すでにOpenAIのエコシステムを使っている(Assistant APIやGPT Storeを活用している)企業であれば、GPT-5に移行するのが自然だ。一方、Anthropicのツール群を使っている開発者にとっては、あえてGPT-5に切り替えるコストに見合う優位性が今のところ限られる。

ビジネス利用での位置づけ

GPT-5が特に強みを発揮するのは次の場面だ。

英語中心のコンテンツ生成パイプライン。OpenAIのAPIに慣れたエンジニアが多い組織。ChatGPT Enterpriseとの連携が必要な業務。ファインチューニングやGPTsによるカスタマイズを重視する場合。

反対に、日本語での高精度な出力、コーディング自動化、長期的な指示の一貫性を重視するなら、Claude 4を軸にした構成を選ぶほうがリスクが低い。

今後の注目点

OpenAIがGPT-5にどれだけの頻度でアップデートを当てていくかが、実運用での評価を左右する。GPT-4のときは当初より後期のモデルのほうが明らかに性能が上がっていた。GPT-5も同様に改善が続くなら、半年後に再評価する必要が出てくる。
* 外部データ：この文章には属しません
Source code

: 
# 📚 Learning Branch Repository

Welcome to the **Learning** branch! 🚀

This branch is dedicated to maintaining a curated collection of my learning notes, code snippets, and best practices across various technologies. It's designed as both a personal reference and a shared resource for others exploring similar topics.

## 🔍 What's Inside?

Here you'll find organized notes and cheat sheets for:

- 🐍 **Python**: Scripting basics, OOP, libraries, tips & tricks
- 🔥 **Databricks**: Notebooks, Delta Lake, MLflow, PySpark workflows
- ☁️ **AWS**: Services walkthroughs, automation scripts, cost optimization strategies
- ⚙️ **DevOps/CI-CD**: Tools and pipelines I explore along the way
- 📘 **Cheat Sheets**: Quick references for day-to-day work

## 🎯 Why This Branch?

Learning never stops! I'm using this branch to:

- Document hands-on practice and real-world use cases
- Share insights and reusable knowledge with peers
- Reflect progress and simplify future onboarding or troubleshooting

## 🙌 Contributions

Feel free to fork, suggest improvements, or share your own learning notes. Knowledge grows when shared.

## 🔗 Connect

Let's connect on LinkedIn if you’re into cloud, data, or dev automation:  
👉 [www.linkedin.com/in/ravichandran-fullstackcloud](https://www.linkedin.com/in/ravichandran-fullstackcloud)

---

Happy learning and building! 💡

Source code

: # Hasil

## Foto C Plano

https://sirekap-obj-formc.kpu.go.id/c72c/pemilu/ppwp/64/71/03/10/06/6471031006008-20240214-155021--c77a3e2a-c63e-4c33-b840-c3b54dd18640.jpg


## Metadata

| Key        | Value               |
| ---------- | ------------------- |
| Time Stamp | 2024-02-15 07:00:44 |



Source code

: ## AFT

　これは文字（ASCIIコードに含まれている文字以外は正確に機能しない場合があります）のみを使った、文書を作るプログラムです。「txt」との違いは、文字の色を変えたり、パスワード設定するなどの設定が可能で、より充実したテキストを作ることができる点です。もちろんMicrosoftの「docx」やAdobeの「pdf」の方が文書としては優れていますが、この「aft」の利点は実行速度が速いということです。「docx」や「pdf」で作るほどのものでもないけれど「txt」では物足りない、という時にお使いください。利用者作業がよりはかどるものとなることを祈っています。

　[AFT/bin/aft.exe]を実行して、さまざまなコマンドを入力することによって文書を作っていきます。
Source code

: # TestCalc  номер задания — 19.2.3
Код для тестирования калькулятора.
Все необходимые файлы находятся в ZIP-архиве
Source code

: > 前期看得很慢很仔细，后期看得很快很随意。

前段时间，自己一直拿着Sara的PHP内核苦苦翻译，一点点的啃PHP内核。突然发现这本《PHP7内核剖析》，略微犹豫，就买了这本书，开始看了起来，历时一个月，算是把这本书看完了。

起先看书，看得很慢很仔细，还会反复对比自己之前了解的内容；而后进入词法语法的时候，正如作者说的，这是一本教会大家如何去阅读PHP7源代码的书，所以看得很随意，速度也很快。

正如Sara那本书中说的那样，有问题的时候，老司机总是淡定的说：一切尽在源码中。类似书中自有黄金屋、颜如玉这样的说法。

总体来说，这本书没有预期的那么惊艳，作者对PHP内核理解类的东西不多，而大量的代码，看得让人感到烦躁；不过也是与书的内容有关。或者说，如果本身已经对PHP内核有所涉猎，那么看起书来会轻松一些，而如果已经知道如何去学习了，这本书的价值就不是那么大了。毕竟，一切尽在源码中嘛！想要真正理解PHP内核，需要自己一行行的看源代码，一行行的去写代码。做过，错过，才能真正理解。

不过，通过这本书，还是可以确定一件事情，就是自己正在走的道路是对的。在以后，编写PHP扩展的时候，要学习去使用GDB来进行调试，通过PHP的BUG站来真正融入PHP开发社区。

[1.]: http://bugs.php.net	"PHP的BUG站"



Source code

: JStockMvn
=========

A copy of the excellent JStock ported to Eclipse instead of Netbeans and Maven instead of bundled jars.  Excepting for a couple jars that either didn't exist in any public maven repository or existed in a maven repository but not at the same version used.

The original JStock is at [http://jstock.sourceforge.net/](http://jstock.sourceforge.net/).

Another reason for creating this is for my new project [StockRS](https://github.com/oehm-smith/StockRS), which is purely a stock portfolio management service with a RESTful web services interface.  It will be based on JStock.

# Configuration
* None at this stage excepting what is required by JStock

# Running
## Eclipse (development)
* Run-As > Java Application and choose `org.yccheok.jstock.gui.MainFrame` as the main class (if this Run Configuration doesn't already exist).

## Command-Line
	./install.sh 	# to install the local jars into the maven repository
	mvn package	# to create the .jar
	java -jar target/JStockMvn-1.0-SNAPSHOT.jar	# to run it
また、推論モード(o1相当の機能)がGPT-5にどう統合されるかも注目だ。現時点では別系統として存在しているが、統合されれば使い勝手が大きく変わる可能性がある。

まとめ

GPT-5は間違いなく強力なモデルだが、「Claude 4を超えた」とは現時点では言い切れない。タスクによって差があり、日本語環境での業務利用ではClaude 4が依然として優位な場面が多い。

どちらを使うべきかは、組織の技術スタックと主要タスクによって決まる。両方を試す余裕があるなら、まず自社の主要タスク3〜5種類で比較してから判断することをすすめる。